At Auschwitz, the Debate Is How to Remember a Horror

Article excerpt

ALMOST half a century has passed since the Soviet Army arrived at the gates of Auschwitz on Jan. 27, 1945, and the world first glimpsed the incomprehensible evil of the European Holocaust.

Today, as officials make preparations for the semicentennial of Auschwitz's liberation, there is a growing debate about the future of the camp itself.

Is it a museum, or is it the world's largest cemetery? Should it be preserved to bear witness into the next century, or should it be given a decent burial? What is the best way to honor the memory of 1.1 million to 1.5 million people who died here, without forgetting the immorality that allowed it to happen?

Over the last few years, Holocaust museums and memorials have multiplied and flourished in the United States while Holocaust movies have broken box office records. At the same time, a vigorous neo-Nazi movement has taken root in Europe and arguments that the Holocaust never even took place have become a staple of the American college lecture circuit.

"This is the most emotional place in the world," said Krystyna Oleksy, deputy director of the Auschwitz-Birkenau State Museum, which has been responsible for the site since 1947.

"For Jews, it is the symbol of the Holocaust. For Poles, it is the symbol of our national struggle. For Germans, too, it is a symbol of something very problematic.

"Naturally, there are disagreements about this place, and not everyone is happy with what we do. But we believe our duty is to preserve what is here, not to add or subtract anything," Oleksy said.

Auschwitz was built during World War I as a barracks for soldiers in the Polish army. After Germany invaded and occupied Poland in September 1939, it was converted into a slave labor camp for Polish political prisoners. The first group of inmates arrived on June 14, 1940.

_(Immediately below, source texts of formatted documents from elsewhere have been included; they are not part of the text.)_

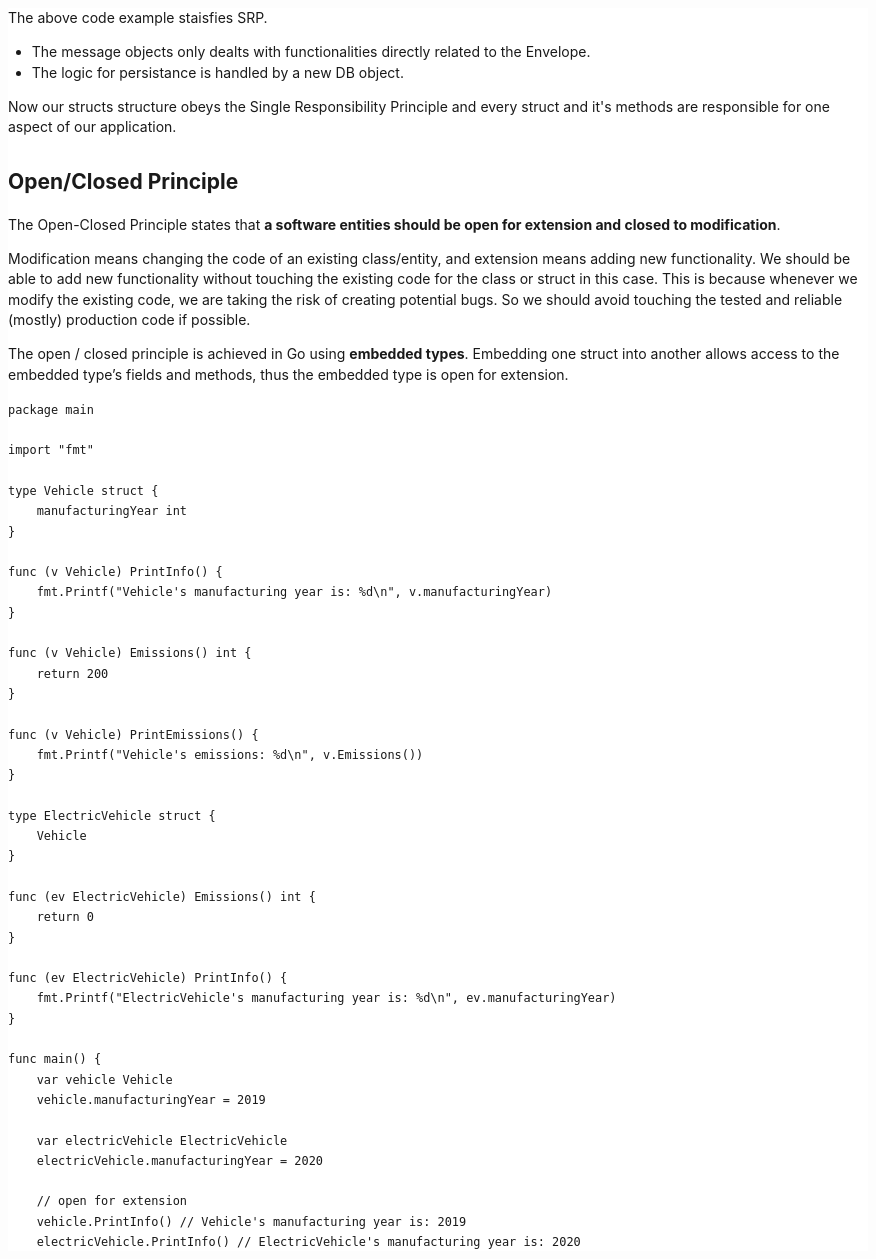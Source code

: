 The above code example staisfies SRP.
- The message objects only dealts with functionalities directly related to the Envelope.
- The logic for persistance is handled by a new DB object.

Now our structs structure obeys the Single Responsibility Principle and every struct and it's methods are responsible for one aspect of our application.

## Open/Closed Principle
The Open-Closed Principle states that **a software entities should be open for extension and closed to modification**.

Modification means changing the code of an existing class/entity, and extension means adding new functionality. We should be able to add new functionality without touching the existing code for the class or struct in this case. This is because whenever we modify the existing code, we are taking the risk of creating potential bugs. So we should avoid touching the tested and reliable (mostly) production code if possible.

The open / closed principle is achieved in Go using **embedded types**. Embedding one struct into another allows access to the embedded type’s fields and methods, thus the embedded type is open for extension.

```
package main

import "fmt"

type Vehicle struct {
	manufacturingYear int
}

func (v Vehicle) PrintInfo() {
	fmt.Printf("Vehicle's manufacturing year is: %d\n", v.manufacturingYear)
}

func (v Vehicle) Emissions() int {
    return 200
}

func (v Vehicle) PrintEmissions() {
    fmt.Printf("Vehicle's emissions: %d\n", v.Emissions())
}

type ElectricVehicle struct {
	Vehicle
}

func (ev ElectricVehicle) Emissions() int {
    return 0
}

func (ev ElectricVehicle) PrintInfo() {
	fmt.Printf("ElectricVehicle's manufacturing year is: %d\n", ev.manufacturingYear)
}

func main() {
    var vehicle Vehicle
    vehicle.manufacturingYear = 2019

    var electricVehicle ElectricVehicle
    electricVehicle.manufacturingYear = 2020

    // open for extension
    vehicle.PrintInfo() // Vehicle's manufacturing year is: 2019
    electricVehicle.PrintInfo() // ElectricVehicle's manufacturing year is: 2020

```
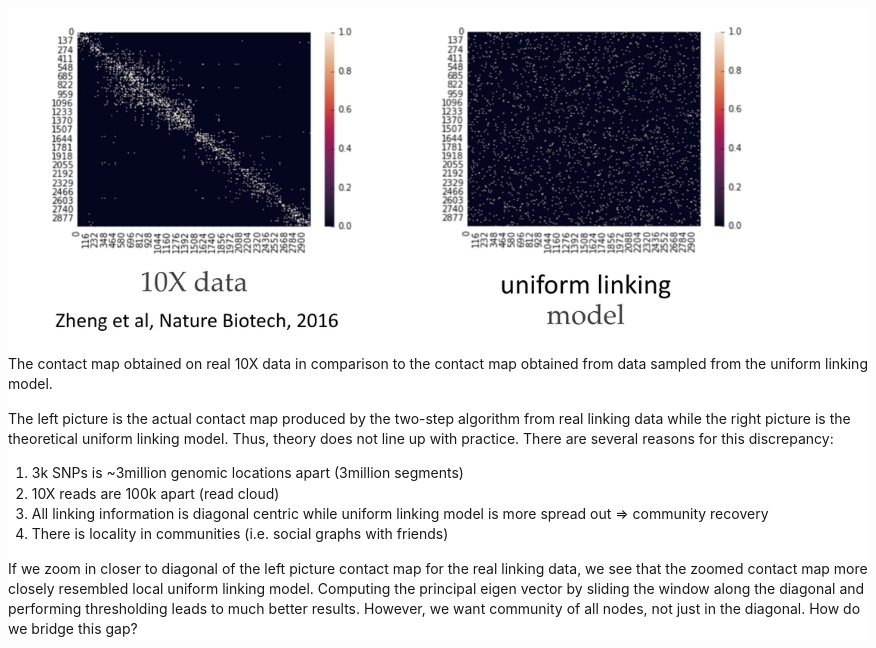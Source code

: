   <img src="/Win2018/assets/lecture11/contactmap.png" width="90%">
	<div class="figcaption">The contact map obtained on real 10X data in comparison to the contact map obtained from data sampled from the uniform linking model.</div>
</div>

The left picture is the actual contact map produced by the two-step algorithm from real linking data while the right picture is the theoretical uniform linking model. Thus, theory does not line up with practice. There are several reasons for this discrepancy:
<ol>
  <li>3k SNPs is ~3million genomic locations apart (3million segments)</li>
  <li>10X reads are 100k apart (read cloud)</li>
  <li>All linking information is diagonal centric while uniform linking model is more spread out => community recovery</li>
  <li>There is locality in communities (i.e. social graphs with friends)</li>
</ol>

If we zoom in closer to diagonal of the left picture contact map for the real linking data, we see that the zoomed contact map more closely resembled local uniform linking model. Computing the principal eigen vector by sliding the window along the diagonal and performing thresholding leads to much better results. However, we want community of all nodes, not just in the diagonal. How do we bridge this gap?

<div class="fig figcenter fighighlight">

It was not until February 1942, when the first transport of Jews arrived, that Auschwitz and the adjoining Birkenau camp became instruments of Hitler's "Final Solution."

Although the exact numbers will never be known, it now is believed that about 1 million Jews from all parts of Europe died here.

As postwar Poland fell under Soviet domination, the ruins of Auschwitz-Birkenau faced an uncertain future. Some thought the site should simply be plowed under and forgotten, perhaps planted with some kind of memorial forest.

Others suggested that the Auschwitz barracks be converted into an asylum for the orphans of Poles killed in the war.

In the end, the site was preserved as a monument to the evils of fascism and the triumph of communism. Official literature inflated the death toll to 4 million, but made no mention of the tragedy suffered by Jews.

A year after Poland's communist government collapsed in 1989, the curators of Auschwitz removed the plaque that had claimed 4 million dead. It took another four years to agree on the wording of a new plaque acknowledging that the overwhelming majority of victims were Jews.

That acknowledgment hasn't been easy for a generation of Poles who were taught that Auschwitz was a place of Polish martyrdom, a place where some 75,000 Poles - mainly intellectuals, priests and members of the resistance - perished. Even today, most visitors to Auschwitz are Polish schoolchildren who come to learn about Polish heroes.

The competing meanings of Auschwitz came into sharp focus in 1989 when Jewish groups objected to the presence of a Catholic convent and a large cross on the grounds of the Auschwitz complex. Many Polish Catholics and their church leaders were perplexed and offended that anyone would be disturbed by the presence of a few nuns.

The convent finally was moved last year on orders from the Vatican, but not before the affair had escalated into an international embarrassment for Poland. …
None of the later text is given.